Here we will examine the use of the NCORES parameter on the three test cases described above, and try to explain how the program achieves the performance results that it does for each case. Timing results are provided below in Table 3.

• Case 1: Medium Size Static Problem (see Table 3) — For this test case, we find that increasing the NCORES parameter has little effect on increasing the speed of the program, but why? To explain this, the user must understand that only parallel computations within each iteration of the conjugate gradient solver are affected by the NCORES parameter. In this case, the program spends a substantial portion of time in the sequential setup portions of the code (loading screenline counts, processing ICP files, reading/writing matrix files, etc.), and only performs a small number of iterations of the estimation loop for two of the three user classes before converging for each user class. This small amount of time spent in the estimation loop leaves little chance for increases in performance by increasing the NCORES parameter because this particular problem does not spend enough time in parallel sections of the code. Another important aspect of parallel computing made clear by this example is that there will always come a point where increasing the number of cores will no longer provide a performance benefit, and that increasing the number of cores beyond this limit will actually cause a decrease in performance. Note that the 8-core time for this example is actually longer than the 4-core time. This is because somewhere between the 4 and 8-core mark, the cost of communication overhead between the cores exceeds the benefit of parallel computation.

• Case 2: Medium Size Dynamic Problem (see Table 3) — This test case provides a nice example of the benefits of parallel computation as we see that increasing the NCORES parameter consistently results in faster execution time while at the same time illustrates the important principle of diminished returns.

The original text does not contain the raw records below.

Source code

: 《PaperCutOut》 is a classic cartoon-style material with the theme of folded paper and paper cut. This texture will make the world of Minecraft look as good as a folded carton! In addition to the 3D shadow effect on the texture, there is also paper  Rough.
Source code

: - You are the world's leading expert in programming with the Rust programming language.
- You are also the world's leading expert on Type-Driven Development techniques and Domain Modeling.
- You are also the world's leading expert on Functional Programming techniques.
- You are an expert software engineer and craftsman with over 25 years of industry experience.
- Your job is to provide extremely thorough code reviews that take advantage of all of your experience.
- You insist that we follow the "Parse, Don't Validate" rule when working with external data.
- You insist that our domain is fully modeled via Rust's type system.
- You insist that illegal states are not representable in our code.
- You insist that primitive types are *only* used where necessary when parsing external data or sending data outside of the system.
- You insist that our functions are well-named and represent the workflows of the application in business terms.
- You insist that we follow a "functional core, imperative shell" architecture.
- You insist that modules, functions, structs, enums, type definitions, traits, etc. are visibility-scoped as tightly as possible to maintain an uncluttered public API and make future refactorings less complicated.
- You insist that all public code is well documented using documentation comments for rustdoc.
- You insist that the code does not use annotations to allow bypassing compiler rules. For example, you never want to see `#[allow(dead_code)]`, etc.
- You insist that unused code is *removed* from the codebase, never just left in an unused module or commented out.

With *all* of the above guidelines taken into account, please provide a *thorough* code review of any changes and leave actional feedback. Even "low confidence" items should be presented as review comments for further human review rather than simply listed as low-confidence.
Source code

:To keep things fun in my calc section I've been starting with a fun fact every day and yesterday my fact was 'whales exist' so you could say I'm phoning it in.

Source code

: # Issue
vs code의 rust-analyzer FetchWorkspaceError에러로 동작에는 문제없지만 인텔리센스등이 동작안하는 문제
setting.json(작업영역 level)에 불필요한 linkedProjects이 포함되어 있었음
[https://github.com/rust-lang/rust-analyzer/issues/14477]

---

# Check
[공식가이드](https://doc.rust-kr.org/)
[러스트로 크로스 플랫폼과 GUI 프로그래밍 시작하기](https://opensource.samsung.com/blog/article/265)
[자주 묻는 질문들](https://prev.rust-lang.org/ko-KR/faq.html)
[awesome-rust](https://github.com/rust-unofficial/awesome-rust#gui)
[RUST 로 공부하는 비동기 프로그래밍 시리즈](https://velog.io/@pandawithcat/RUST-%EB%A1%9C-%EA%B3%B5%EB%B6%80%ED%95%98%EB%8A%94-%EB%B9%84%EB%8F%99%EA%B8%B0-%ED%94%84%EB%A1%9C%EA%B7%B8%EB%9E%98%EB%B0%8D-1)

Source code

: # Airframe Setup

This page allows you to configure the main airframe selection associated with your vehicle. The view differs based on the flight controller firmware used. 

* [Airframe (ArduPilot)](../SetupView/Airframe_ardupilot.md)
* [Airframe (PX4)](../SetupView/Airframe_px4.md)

In parallel computing, for problems which are not embarrassingly parallel (i.e. everything is parallel with little or no need for sequential code sections) we find that the parallel efficiency decreases as the number of cores increases. We define parallel efficiency as the speedup factor divided by the number of cores used; note that perfect parallel efficiency gives a value of 1.0 which would correspond to linear scaling. To be certain, we find that for this problem we have decreasing parallel efficiency from 0.875 on two cores to 0.455 on eight cores. The lesson to take from this example is that when increasing the number of cores for a given problem using Analyst Drive, there will be a diminishing return effect on the performance gains even when the problem is a good candidate for parallel computation.

• Case 3: Large Size Static Problem (see Table 3) — Much like the results found in Test Case 2 above, this case provides another good example of the performance increases afforded by parallel computation. In this case we find greater parallel efficiency but again see that efficiency decrease from two to eight cores as with Test Case 2 though at a slower rate. Calculating the rate of decrease in parallel efficiency from two to eight cores by computing its slope over the 6-core span, we find that the efficiency of Test Case 2 decreases at a rate of 0.07 while that of this test case is a lower 0.05875. Why is this so? It turns out that this problem spends the vast majority of its time within parallel sections of code due to its large nature; thus, it produces greater parallel efficiency over the core range tested. This leads us to two new generalizations about parallel computing with Analyst Drive which can be made:

1. The bigger the problem, the better the parallel efficiency, and

2. The bigger the problem, the slower the decrease in parallel efficiency as the number of cores increases.

Table 3: Performance comparison for example problems with varying NCORES parameter. Speedup represents the multiple over the base 1 core time. Case 1: Medium size static estimation problem with 3 user classes, 4681 zones and 954 screenline counts. Case 2: Medium size dynamic estimation problem with 2 user classes, 57 Zones, 12 time intervals, 44 screenline counts (class 1) and 42 screenline counts (class 2). Case 3: Very large static estimation problem with 9 user classes, 10,000+ Screenline counts, and 6000+ zones. The top number of each entry indicates the total run time in seconds and the bottom number represents the speedup multiple over a single core.

To provide a brief summary of the cases, we find that using the NCORES parameter to allocate available CPU cores can greatly reduce run times and in general provides bigger performance boosts with larger data sets. We find that there is a diminishing performance return when increasing the value of NCORES due to sequential portions of the program, and that there always will come a point for all problems where increasing the number of cores will no longer provide a performance increase due to the cost of communication overhead.